Quelque soigneuse que fût l’imprimerie, ces pages étaient, d’ordinaire, trop surchargées pour que je ne tinsse pas à vérifier moi-même si tout était bien comme je l’avais indiqué. Cette vérification faite, j’adressais l’épreuve à M. Beaujean, qui enfin donnait le bon à tirer. Régulièrement il s’écoulait deux mois entre la remise de la copie et ce bon à tirer définitif. L’intervalle était long mais, à voir équitablement les choses, à considérer par combien de mains l’épreuve passait, et à tenir compte des vues et des suggestions de chacun, on jugera qu’il n’était guère possible de demander plus de célérité ni à l’imprimerie, toujours pourvue de besogne, ni à M. Beaujean, cheville ouvrière, ni à moi, réviseur général. Quand il fut bien constaté que telle était la vitesse moyenne, je pus, en faisant l’estimation de l’accroissement de ma copie, calculer approximativement de combien d’années j’aurais besoin (car c’était par années qu’il fallait compter) pour atteindre l’achèvement, à supposer qu’il ne survînt aucune de ces males chances4 sans lesquelles les choses humaines ne vont guère. Je craignais la maladie pour moi ou pour les miens, la perte de papiers égarés, l’incendie ; ce fut la guerre, à laquelle je ne songeais pas, qui m’interrompit. […]

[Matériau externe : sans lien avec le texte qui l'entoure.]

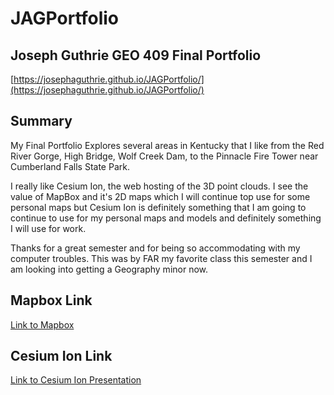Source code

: # JAGPortfolio
## Joseph Guthrie GEO 409 Final Portfolio

[https://josephaguthrie.github.io/JAGPortfolio/](https://josephaguthrie.github.io/JAGPortfolio/)

## Summary

My Final Portfolio Explores several areas in Kentucky that I like from the Red River Gorge, High Bridge, Wolf Creek Dam, to the Pinnacle Fire Tower near Cumberland Falls State Park.

I really like Cesium Ion, the web hosting of the 3D point clouds.  I see the value of MapBox and it's 2D maps which I will continue top use for some personal maps but Cesium Ion is definitely something that I am going to continue to use for my personal maps and models and definitely something I will use for work.

Thanks for a great semester and for being so accommodating with my computer troubles.  This was by FAR my favorite class this semester and I am looking into getting a Geography minor now.


## Mapbox Link

[Link to Mapbox](sitemap/index.html)

## Cesium Ion Link

[Link to Cesium Ion Presentation](https://cesium.com/ion/stories/viewer/?id=5deddd77-6ad9-427c-886d-ff1eb8c23163)

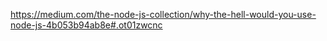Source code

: https://medium.com/the-node-js-collection/why-the-hell-would-you-use-node-js-4b053b94ab8e#.ot01zwcnc
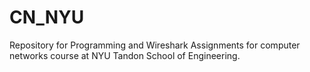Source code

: # CN_NYU
Repository for Programming and Wireshark Assignments for computer networks course at NYU Tandon School of Engineering. 
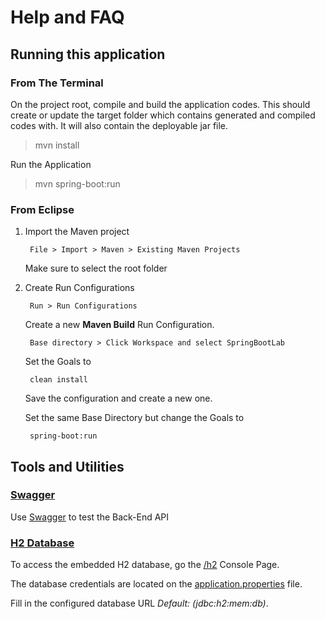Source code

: # Help and FAQ

## Running this application

### From The Terminal

On the project root, compile and build the application codes. This should create or update the target folder which contains generated and compiled codes with. It will also contain the deployable jar file.
    
> mvn install

Run the Application

> mvn spring-boot:run


### From Eclipse

1) Import the Maven project
    
        File > Import > Maven > Existing Maven Projects

    Make sure to select the root folder

2) Create Run Configurations

        Run > Run Configurations

    Create a new **Maven Build** Run Configuration. 

        Base directory > Click Workspace and select SpringBootLab 

    Set the Goals to

        clean install

    Save the configuration and create a new one. 

    Set the same Base Directory but change the Goals to

        spring-boot:run



## Tools and Utilities

### [Swagger](http://localhost:8080/swagger-ui.html)

Use [Swagger](http://localhost:8080/swagger-ui.html) to test the Back-End API

### [H2 Database](http://localhost:8080/h2)

To access the embedded H2 database, go the [/h2](http://localhost:8080/h2) Console Page.

The database credentials are located on the [application.properties](src/main/resources/application.properties) file.

Fill in the configured database URL *Default: (jdbc:h2:mem:db)*.
    

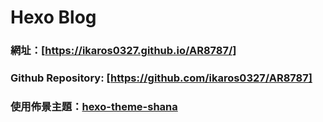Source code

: # Hexo Blog

### 網址：[https://ikaros0327.github.io/AR8787/]

### Github Repository: [https://github.com/ikaros0327/AR8787]

### 使用佈景主題：[hexo-theme-shana](https://github.com/ShanaMaid/hexo-theme-shana)

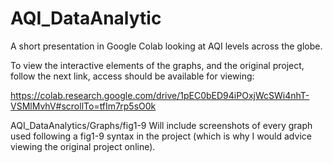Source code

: # AQI_DataAnalytic
A short presentation in Google Colab looking at AQI levels across the globe.

To view the interactive elements of the graphs, and the original project, follow the next link, access should be available for viewing:

https://colab.research.google.com/drive/1pEC0bED94iPOxjWcSWi4nhT-VSMlMvhV#scrollTo=tfIm7rp5sO0k

AQI_DataAnalytics/Graphs/fig1-9 Will include screenshots of every graph used following a fig1-9 syntax in the project (which is why I would advice viewing the original project online).
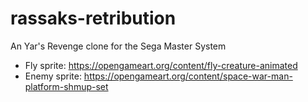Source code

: # rassaks-retribution
An Yar's Revenge clone for the Sega Master System



* Fly sprite: https://opengameart.org/content/fly-creature-animated
* Enemy sprite: https://opengameart.org/content/space-war-man-platform-shmup-set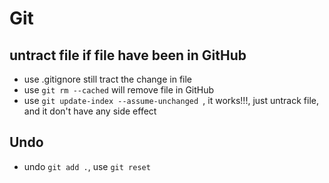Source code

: # Git

## untract file if file have been in GitHub
- use .gitignore still tract the change in file
- use `git rm --cached` will remove file in GitHub
- use `git update-index --assume-unchanged `, it works!!!, just untrack file, and it don't have any side effect


## Undo
- undo `git add .`, use `git reset`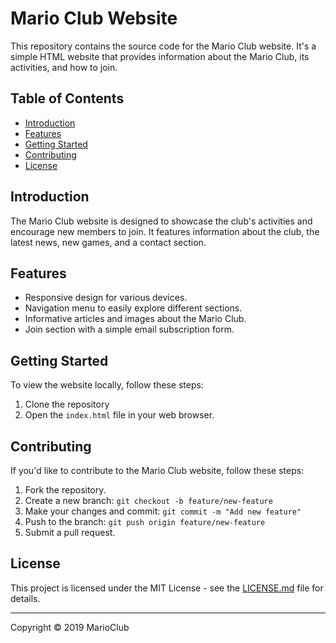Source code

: # Mario Club Website

This repository contains the source code for the Mario Club website. It's a simple HTML website that provides information about the Mario Club, its activities, and how to join.

## Table of Contents
- [Introduction](#introduction)
- [Features](#features)
- [Getting Started](#getting-started)
- [Contributing](#contributing)
- [License](#license)

## Introduction

The Mario Club website is designed to showcase the club's activities and encourage new members to join. It features information about the club, the latest news, new games, and a contact section.

## Features

- Responsive design for various devices.
- Navigation menu to easily explore different sections.
- Informative articles and images about the Mario Club.
- Join section with a simple email subscription form.

## Getting Started

To view the website locally, follow these steps:

1. Clone the repository
2. Open the `index.html` file in your web browser.

## Contributing

If you'd like to contribute to the Mario Club website, follow these steps:

1. Fork the repository.
2. Create a new branch: `git checkout -b feature/new-feature`
3. Make your changes and commit: `git commit -m "Add new feature"`
4. Push to the branch: `git push origin feature/new-feature`
5. Submit a pull request.

## License

This project is licensed under the MIT License - see the [LICENSE.md](LICENSE.md) file for details.

---

Copyright &copy; 2019 MarioClub
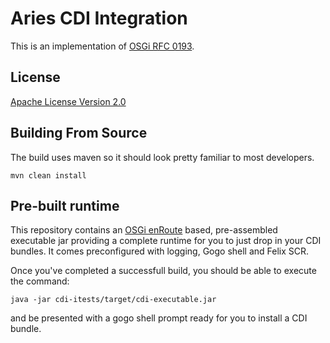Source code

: # Aries CDI Integration

This is an implementation of [OSGi RFC 0193](https://github.com/osgi/design/blob/master/rfcs/rfc0193/rfc-0193-CDI-Integration.pdf).

## License

[Apache License Version 2.0](https://www.apache.org/licenses/LICENSE-2.0)

## Building From Source

The build uses maven so it should look pretty familiar to most developers.

`mvn clean install`

## Pre-built runtime

This repository contains an [OSGi enRoute](http://enroute.osgi.org/) based, pre-assembled executable jar providing a complete runtime for you to just drop in your CDI bundles. It comes preconfigured with logging, Gogo shell and Felix SCR.

Once you've completed a successfull build, you should be able to execute the command:

`java -jar cdi-itests/target/cdi-executable.jar`

and be presented with a gogo shell prompt ready for you to install a CDI bundle.
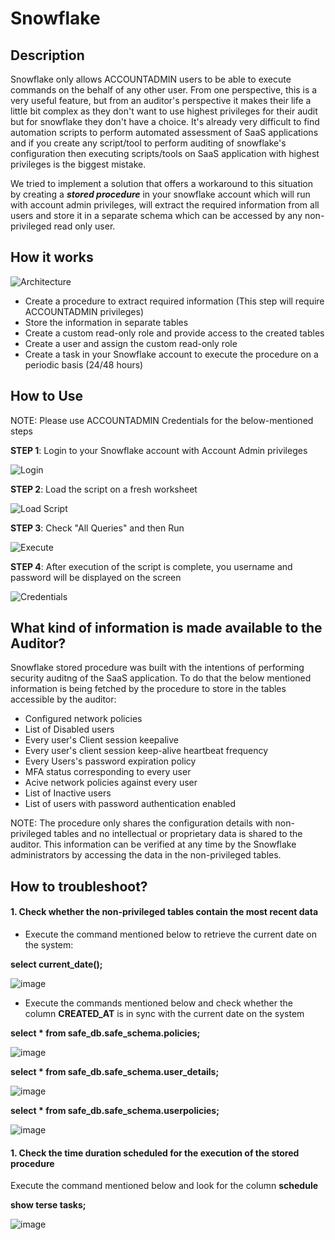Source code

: # Snowflake

## Description

Snowflake only allows ACCOUNTADMIN users to be able to execute commands on the behalf of any other user. From one perspective, this is a very useful feature, but from an auditor's perspective it makes their life a little bit complex as they don't want to use highest privileges for their audit but for snowflake they don't have a choice. It's already very difficult to find automation scripts to perform automated assessment of SaaS applications and if you create any script/tool to perform auditing of snowflake's configuration then executing scripts/tools on SaaS application with highest privileges is the biggest mistake.

We tried to implement a solution that offers a workaround to this situation by creating a *_**stored procedure**_* in your snowflake account which will run with account admin privileges, will extract the required information from all users and store it in a separate schema which can be accessed by any non-privileged read only user.

## How it works

![Architecture](screenshots/SnowflakeArch.jpg)

- Create a procedure to extract required information (This step will require ACCOUNTADMIN privileges)
- Store the information in separate tables
- Create a custom read-only role and provide access to the created tables
- Create a user and assign the custom read-only role
- Create a task in your Snowflake account to execute the procedure on a periodic basis (24/48 hours)

## How to Use

NOTE: Please use ACCOUNTADMIN Credentials for the below-mentioned steps

**STEP 1**: Login to your Snowflake account with Account Admin privileges

![Login](screenshots/ss_snowflakeSignin.png)

**STEP 2**: Load the script on a fresh worksheet

![Load Script](screenshots/ss_loadScript.png)

**STEP 3**: Check "All Queries" and then Run

![Execute](screenshots/ss_runQueries.png)

**STEP 4**: After execution of the script is complete, you username and password will be displayed on the screen

![Credentials](screenshots/ss_userCredentials.png)

## What kind of information is made available to the Auditor?

Snowflake stored procedure was built with the intentions of performing security auditng of the SaaS application. To do that the below mentioned information is being fetched by the procedure to store in the tables accessible by the auditor:

- Configured network policies
- List of Disabled users
- Every user's Client session keepalive
- Every user's client session keep-alive heartbeat frequency
- Every Users's password expiration policy
- MFA status corresponding to every user
- Acive network policies against every user
- List of Inactive users
- List of users with password authentication enabled

NOTE: The procedure only shares the configuration details with non-privileged tables and no intellectual or proprietary data is shared to the auditor. This information can be verified at any time by the Snowflake administrators by accessing the data in the non-privileged tables.

## How to troubleshoot?

#### **1. Check whether the non-privileged tables contain the most recent data**

- Execute the command mentioned below to retrieve the current date on the system:

**select current_date();**

![image](https://user-images.githubusercontent.com/77711040/127531201-6d6e6e97-016f-4239-876d-fced370764b1.png)


- Execute the commands mentioned below and check whether the column **CREATED_AT** is in sync with the current date on the system

**select * from safe_db.safe_schema.policies;**

![image](https://user-images.githubusercontent.com/77711040/127531276-ee708cb9-c8a9-4636-8360-8b591b3397ad.png)

**select * from safe_db.safe_schema.user_details;**

![image](https://user-images.githubusercontent.com/77711040/127531355-2ff21689-257f-471f-9c34-670caa44008c.png)

**select * from safe_db.safe_schema.userpolicies;**

![image](https://user-images.githubusercontent.com/77711040/127531414-0b3f5be0-448d-4b22-b3a2-10db0ff63274.png)


#### **1. Check the time duration scheduled for the execution of the stored procedure**

Execute the command mentioned below and look for the column **schedule**

**show terse tasks;**

![image](https://user-images.githubusercontent.com/77711040/127534625-c8bc20ec-cbc0-4962-a900-6d58595f9ac6.png)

Note supplémentaire. — Le commencement de la copie fut remis à l’imprimerie le 27 septembre 1859, la fin, le 4 juillet 1872. Les premiers mois de 1859 furent employés à des essais de caractères, avec un paquet de copie livré pour ces essais.
La copie (sans le Supplément) comptait 415,636 feuillets. Il y a eu 2,242 placards de composition. Les additions faites sur les placards ont produit 292 pages à trois colonnes. Si le Dictionnaire (toujours sans le Supplément) était composé sur une seule colonne, cette colonne aurait 37,525 m. 28 cent. La composition a commencé régulièrement en septembre 1859 ; le bon à clicher du dernier placard (sans le Supplément) a été donné le 14 novembre 1872 ; ce qui fait une durée de treize ans et deux mois environ.
Je rappelle qu’Alain Rey a écrit une biographie du grand lexicographe, Littré. L’humaniste et les mots, parue pour la première fois chez Gallimard en 1970, rééditée dans une version augmentée en 2008.
Sur Gallica, je suis tombé sur une chanson du correcteur signée « Chollet ». S’agit-il d’un aïeul de Louis Chollet, auteur du Petit manuel de composition à l’usage des typographes et des correcteurs (Lyon, Armand Mame et fils, 1912) ? Il n’était pas rare que le métier se transmette de père en fils.
Ce texte sort des presses de l’imprimerie de Fain, 4, rue Racine (place de l’Odéon), à Paris, active de 1803 à 1848 (?).
La treille de sincérité est, selon Littré, une « vigne imaginaire dont le vin faisait involontairement parler avec sincérité ceux qui en buvaient ».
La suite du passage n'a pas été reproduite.